[Saved data entries]
####

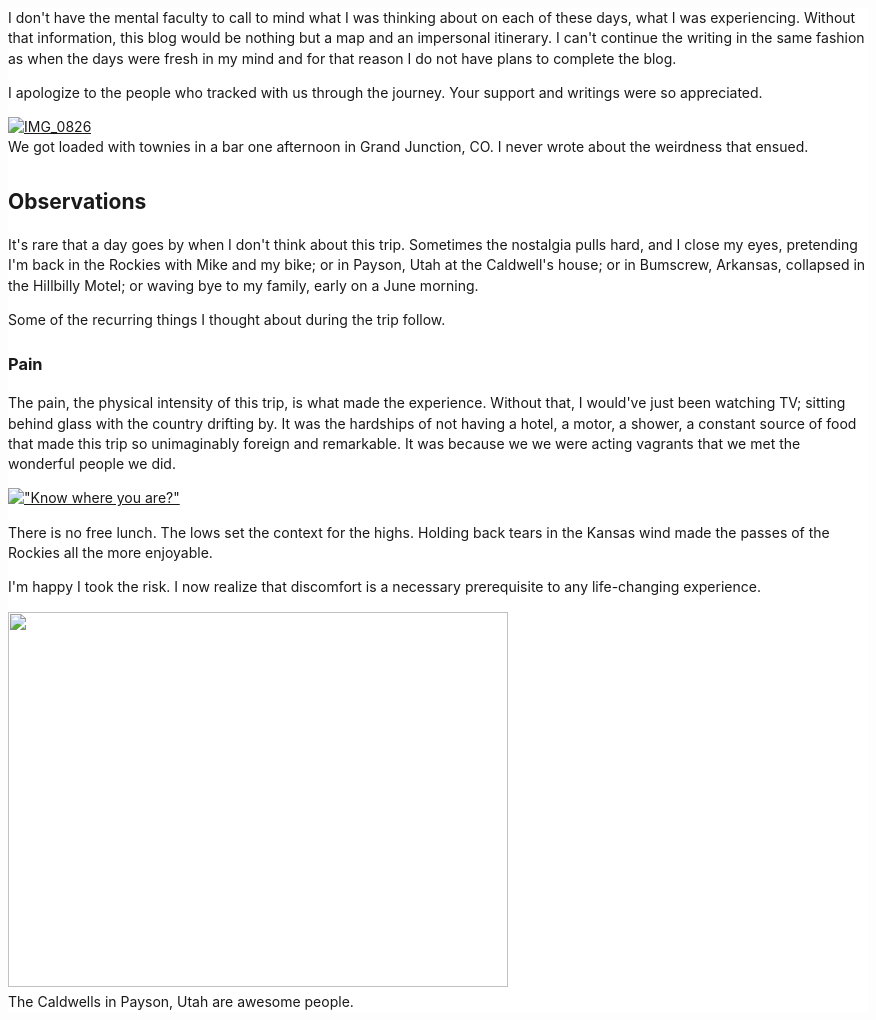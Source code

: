 I don't have the mental faculty to call to mind what I was thinking about on
each of these days, what I was experiencing. Without that information, this blog
would be nothing but a map and an impersonal itinerary. I can't continue the
writing in the same fashion as when the days were fresh in my mind and
for that reason I do not have plans to complete the blog. 

I apologize to the people who tracked with us through the journey. Your support
and writings were so appreciated. 

<div class="imageWithCaption"> <a
    href="http://www.flickr.com/photos/62630874@N02/5896323560/" title="IMG_0826
    by james.ob, on Flickr"><img
    src="http://farm6.staticflickr.com/5264/5896323560_dd3ef50028.jpg"
    width="375" height="500" alt="IMG_0826"></a> 
	<div class="imageCaption">
		We got loaded with townies in a bar one afternoon in Grand Junction, CO. I never
    wrote about the weirdness that ensued.
	</div>
</div>

## Observations
 
It's rare that a day goes by when I don't think about this trip. Sometimes the
nostalgia pulls hard, and I close my eyes, pretending I'm back in the Rockies
with Mike and my bike; or in Payson, Utah at the Caldwell's house; or in
Bumscrew, Arkansas, collapsed in the Hillbilly Motel; or waving bye to my
family, early on a June morning.

Some of the recurring things I thought about during the trip follow.
       
### Pain

The pain, the physical intensity of this trip, is what made the experience.
Without that, I would've just been watching TV; sitting behind glass with the
country drifting by. It was the hardships of not having a hotel, a motor, a shower,
a constant source of food that made this trip so unimaginably foreign and
remarkable. It was because we we were acting vagrants that we met the
wonderful people we did.
 
<div class="imageWithCaption">
<a href="http://www.flickr.com/photos/62630874@N02/5992808486/" title="&quot;Know where you are?&quot; by james.ob, on Flickr"><img src="http://farm7.staticflickr.com/6129/5992808486_88a8e17e57.jpg" width="500" height="375" alt="&quot;Know where you are?&quot;"></a>
</div>
  
There is no free lunch. The lows set the context for the highs. Holding back
tears in the Kansas wind made the passes of the Rockies all the more enjoyable.

I'm happy I took the risk. I now realize that 
discomfort is a necessary prerequisite to any life-changing experience.

<div class="imageWithCaption">
<a href="http://www.flickr.com/photos/62630874@N02/5992747878/" title="Untitled by james.ob, on Flickr"><img src="http://farm7.staticflickr.com/6014/5992747878_197e8c8f4f.jpg" width="500" height="375" alt=""></a>
	<div class="imageCaption">
    The Caldwells in Payson, Utah are awesome people.
	</div>
</div>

####

EXERCISE REQUIREMENTS |
Lines with "back" in the records above: copy every one of them.

ANSWER SPACE |
nostalgia pulls hard, and I close my eyes, pretending I'm back in the Rockies
There is no free lunch. The lows set the context for the highs. Holding back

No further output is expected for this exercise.